Deep embeddings → logits via the LM head.

Source code in src/proteingen/modeling/models/dplm2/__init__.py
def embedding_to_outputs(
    self, embedding_SPD: torch.FloatTensor
) -> torch.FloatTensor:
    """Deep embeddings → logits via the LM head."""
    return self.model.lm_head(embedding_SPD)
format_raw_to_logits
format_raw_to_logits(raw_output, seq_SP: LongTensor, **kwargs) -> torch.FloatTensor

Extract logits from MaskedLMOutput and apply logit formatting.

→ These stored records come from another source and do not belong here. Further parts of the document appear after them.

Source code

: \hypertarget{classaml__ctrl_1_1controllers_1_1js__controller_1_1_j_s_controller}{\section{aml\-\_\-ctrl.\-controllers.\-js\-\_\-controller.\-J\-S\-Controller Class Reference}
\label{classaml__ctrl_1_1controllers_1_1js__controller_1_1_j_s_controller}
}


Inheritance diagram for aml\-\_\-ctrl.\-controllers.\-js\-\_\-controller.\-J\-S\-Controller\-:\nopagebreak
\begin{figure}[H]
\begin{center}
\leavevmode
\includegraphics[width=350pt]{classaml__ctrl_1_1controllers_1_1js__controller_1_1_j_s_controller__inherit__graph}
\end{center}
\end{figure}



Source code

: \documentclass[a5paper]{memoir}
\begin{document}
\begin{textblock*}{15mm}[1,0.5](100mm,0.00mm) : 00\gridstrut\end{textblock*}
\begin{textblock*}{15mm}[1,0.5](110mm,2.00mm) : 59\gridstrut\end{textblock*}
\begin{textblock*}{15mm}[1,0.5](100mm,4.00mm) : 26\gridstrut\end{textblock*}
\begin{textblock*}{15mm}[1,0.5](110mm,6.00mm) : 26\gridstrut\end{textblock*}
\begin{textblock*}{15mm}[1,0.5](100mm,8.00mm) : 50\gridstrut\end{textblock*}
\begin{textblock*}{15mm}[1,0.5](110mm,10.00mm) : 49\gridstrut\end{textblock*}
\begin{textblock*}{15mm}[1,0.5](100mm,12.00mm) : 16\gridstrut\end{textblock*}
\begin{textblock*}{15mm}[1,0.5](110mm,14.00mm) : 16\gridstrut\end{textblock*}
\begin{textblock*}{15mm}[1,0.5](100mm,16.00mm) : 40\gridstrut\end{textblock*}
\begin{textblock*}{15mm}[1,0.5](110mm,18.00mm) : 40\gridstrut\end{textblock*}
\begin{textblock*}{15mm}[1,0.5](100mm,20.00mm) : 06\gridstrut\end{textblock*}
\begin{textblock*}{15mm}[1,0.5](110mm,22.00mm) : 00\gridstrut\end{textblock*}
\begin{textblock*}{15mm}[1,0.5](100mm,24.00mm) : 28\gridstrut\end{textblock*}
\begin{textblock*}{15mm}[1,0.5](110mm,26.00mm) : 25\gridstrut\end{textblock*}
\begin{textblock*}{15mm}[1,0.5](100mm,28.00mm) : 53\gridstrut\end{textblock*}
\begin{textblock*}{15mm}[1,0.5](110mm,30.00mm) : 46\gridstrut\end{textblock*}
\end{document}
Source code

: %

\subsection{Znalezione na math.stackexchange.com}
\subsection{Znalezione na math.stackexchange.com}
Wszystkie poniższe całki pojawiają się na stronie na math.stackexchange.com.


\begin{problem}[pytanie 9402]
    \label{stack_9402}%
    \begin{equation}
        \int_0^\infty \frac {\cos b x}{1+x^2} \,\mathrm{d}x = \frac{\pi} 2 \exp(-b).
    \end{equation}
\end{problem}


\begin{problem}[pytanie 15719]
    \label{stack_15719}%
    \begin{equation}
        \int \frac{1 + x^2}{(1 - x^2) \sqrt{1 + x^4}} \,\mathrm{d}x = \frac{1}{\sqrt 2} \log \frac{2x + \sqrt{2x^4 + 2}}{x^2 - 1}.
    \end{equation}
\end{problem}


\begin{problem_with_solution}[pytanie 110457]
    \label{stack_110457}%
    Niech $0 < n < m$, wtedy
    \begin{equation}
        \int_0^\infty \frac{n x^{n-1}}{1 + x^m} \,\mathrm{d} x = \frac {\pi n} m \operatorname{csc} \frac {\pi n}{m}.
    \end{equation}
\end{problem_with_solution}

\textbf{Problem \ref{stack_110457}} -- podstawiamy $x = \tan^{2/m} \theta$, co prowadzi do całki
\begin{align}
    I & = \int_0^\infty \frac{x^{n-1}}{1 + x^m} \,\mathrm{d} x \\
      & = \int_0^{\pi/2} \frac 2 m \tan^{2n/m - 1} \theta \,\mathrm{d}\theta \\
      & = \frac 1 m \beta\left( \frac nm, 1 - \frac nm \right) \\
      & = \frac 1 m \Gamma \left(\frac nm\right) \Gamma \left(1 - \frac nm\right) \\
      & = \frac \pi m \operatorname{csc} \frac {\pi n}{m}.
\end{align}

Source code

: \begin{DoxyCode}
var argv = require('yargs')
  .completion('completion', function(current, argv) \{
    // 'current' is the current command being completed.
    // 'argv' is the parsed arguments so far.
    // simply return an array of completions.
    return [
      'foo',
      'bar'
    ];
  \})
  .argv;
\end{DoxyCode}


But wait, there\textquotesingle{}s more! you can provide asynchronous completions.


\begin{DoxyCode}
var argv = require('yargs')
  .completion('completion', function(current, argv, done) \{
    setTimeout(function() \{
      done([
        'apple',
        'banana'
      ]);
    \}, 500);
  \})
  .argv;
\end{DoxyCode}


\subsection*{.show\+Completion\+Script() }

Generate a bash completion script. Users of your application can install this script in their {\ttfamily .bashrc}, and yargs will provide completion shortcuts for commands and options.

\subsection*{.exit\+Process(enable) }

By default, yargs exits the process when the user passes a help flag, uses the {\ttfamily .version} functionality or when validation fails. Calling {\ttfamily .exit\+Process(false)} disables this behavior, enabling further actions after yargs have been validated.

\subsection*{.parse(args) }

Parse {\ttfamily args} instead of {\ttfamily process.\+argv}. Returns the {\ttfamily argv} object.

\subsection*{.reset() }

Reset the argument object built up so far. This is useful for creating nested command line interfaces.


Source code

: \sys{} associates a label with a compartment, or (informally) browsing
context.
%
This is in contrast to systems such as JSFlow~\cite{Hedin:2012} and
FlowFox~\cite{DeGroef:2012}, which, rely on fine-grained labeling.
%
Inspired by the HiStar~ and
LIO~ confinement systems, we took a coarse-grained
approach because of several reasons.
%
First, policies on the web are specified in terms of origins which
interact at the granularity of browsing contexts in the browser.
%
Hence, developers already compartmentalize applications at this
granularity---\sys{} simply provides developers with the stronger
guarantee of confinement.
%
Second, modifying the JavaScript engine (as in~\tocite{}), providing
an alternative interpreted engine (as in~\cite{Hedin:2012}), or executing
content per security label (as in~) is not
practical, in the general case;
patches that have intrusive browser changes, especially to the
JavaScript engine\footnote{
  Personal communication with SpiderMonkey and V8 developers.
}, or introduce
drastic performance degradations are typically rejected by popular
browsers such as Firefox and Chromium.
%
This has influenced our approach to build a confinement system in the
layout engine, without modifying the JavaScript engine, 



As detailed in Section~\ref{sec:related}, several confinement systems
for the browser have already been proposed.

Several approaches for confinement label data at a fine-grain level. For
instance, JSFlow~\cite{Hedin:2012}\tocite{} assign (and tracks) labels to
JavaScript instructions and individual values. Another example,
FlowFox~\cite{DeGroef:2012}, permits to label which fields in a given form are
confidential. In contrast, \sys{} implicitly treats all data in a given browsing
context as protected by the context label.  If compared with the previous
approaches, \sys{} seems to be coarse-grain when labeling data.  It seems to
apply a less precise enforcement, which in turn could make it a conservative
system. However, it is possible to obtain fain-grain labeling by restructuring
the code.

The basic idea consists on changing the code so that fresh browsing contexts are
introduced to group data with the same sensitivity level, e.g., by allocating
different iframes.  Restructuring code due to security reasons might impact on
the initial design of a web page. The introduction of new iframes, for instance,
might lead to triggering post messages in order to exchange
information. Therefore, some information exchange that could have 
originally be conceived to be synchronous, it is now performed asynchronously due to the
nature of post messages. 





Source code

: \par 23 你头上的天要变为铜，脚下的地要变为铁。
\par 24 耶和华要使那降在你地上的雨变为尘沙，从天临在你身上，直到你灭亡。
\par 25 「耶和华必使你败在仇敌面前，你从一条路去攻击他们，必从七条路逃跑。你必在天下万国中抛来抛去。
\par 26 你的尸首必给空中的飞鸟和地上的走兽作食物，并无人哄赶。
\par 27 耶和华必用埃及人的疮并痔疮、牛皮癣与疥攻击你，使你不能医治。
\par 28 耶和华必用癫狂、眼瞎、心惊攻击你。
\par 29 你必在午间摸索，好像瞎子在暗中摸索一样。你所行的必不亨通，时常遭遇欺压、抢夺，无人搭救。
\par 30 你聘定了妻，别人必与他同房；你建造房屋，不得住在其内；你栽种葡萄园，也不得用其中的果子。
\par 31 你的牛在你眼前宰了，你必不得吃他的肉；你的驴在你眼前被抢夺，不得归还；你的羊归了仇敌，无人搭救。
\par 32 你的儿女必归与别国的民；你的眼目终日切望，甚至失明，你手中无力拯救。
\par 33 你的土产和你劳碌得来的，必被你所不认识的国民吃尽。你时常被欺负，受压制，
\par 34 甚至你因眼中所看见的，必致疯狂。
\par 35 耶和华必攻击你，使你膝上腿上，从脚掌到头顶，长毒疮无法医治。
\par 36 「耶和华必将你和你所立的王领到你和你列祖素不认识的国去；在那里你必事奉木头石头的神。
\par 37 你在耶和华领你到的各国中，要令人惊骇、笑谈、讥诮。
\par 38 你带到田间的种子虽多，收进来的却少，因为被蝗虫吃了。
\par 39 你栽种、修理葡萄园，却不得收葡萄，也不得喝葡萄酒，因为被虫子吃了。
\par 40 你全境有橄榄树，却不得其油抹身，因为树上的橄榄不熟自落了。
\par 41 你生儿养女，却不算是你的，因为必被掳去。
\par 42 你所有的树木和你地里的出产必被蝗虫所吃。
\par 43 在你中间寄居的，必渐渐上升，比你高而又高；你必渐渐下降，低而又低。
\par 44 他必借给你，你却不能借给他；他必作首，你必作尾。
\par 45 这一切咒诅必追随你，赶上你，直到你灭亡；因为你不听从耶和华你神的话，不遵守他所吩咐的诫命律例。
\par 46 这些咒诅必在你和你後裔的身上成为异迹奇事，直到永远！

Source code in src/proteingen/modeling/models/dplm2/__init__.py
def format_raw_to_logits(
    self, raw_output, seq_SP: torch.LongTensor, **kwargs
) -> torch.FloatTensor:
    """Extract logits from MaskedLMOutput and apply logit formatting."""
    logits_SPT = raw_output.logits.float()
    return self.logit_formatter(logits_SPT, seq_SP)

DPLM2Tokenizer

Tokenizer for DPLM2's extended vocabulary (AA + structure tokens).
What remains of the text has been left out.